**Source information**
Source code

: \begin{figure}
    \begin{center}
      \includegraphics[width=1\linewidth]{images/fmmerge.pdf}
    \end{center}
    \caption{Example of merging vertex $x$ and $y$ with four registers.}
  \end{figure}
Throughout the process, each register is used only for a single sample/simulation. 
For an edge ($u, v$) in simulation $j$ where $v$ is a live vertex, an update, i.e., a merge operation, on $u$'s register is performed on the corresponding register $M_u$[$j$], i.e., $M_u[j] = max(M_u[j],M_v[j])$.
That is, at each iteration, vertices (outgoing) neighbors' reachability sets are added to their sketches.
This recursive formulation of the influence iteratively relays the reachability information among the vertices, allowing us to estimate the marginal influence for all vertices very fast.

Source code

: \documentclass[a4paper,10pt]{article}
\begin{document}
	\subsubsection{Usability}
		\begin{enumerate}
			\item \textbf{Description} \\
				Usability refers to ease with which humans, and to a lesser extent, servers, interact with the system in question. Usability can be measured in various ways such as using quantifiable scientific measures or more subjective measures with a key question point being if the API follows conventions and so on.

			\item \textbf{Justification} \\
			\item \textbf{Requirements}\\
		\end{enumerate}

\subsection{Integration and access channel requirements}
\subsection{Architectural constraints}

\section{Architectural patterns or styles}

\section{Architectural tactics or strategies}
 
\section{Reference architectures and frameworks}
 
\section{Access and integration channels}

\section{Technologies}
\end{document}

**What this task involves**
Output the listing above word for word.

**Exercise result**
Source code

: \begin{figure}
    \begin{center}
      \includegraphics[width=1\linewidth]{images/fmmerge.pdf}
    \end{center}
    \caption{Example of merging vertex $x$ and $y$ with four registers.}
  \end{figure}
Throughout the process, each register is used only for a single sample/simulation. 
For an edge ($u, v$) in simulation $j$ where $v$ is a live vertex, an update, i.e., a merge operation, on $u$'s register is performed on the corresponding register $M_u$[$j$], i.e., $M_u[j] = max(M_u[j],M_v[j])$.
That is, at each iteration, vertices (outgoing) neighbors' reachability sets are added to their sketches.
This recursive formulation of the influence iteratively relays the reachability information among the vertices, allowing us to estimate the marginal influence for all vertices very fast.

Source code

: \documentclass[a4paper,10pt]{article}
\begin{document}
	\subsubsection{Usability}
		\begin{enumerate}
			\item \textbf{Description} \\
				Usability refers to ease with which humans, and to a lesser extent, servers, interact with the system in question. Usability can be measured in various ways such as using quantifiable scientific measures or more subjective measures with a key question point being if the API follows conventions and so on.

			\item \textbf{Justification} \\
			\item \textbf{Requirements}\\
		\end{enumerate}

\subsection{Integration and access channel requirements}
\subsection{Architectural constraints}

\section{Architectural patterns or styles}

\section{Architectural tactics or strategies}
 
\section{Reference architectures and frameworks}
 
\section{Access and integration channels}

\section{Technologies}
\end{document}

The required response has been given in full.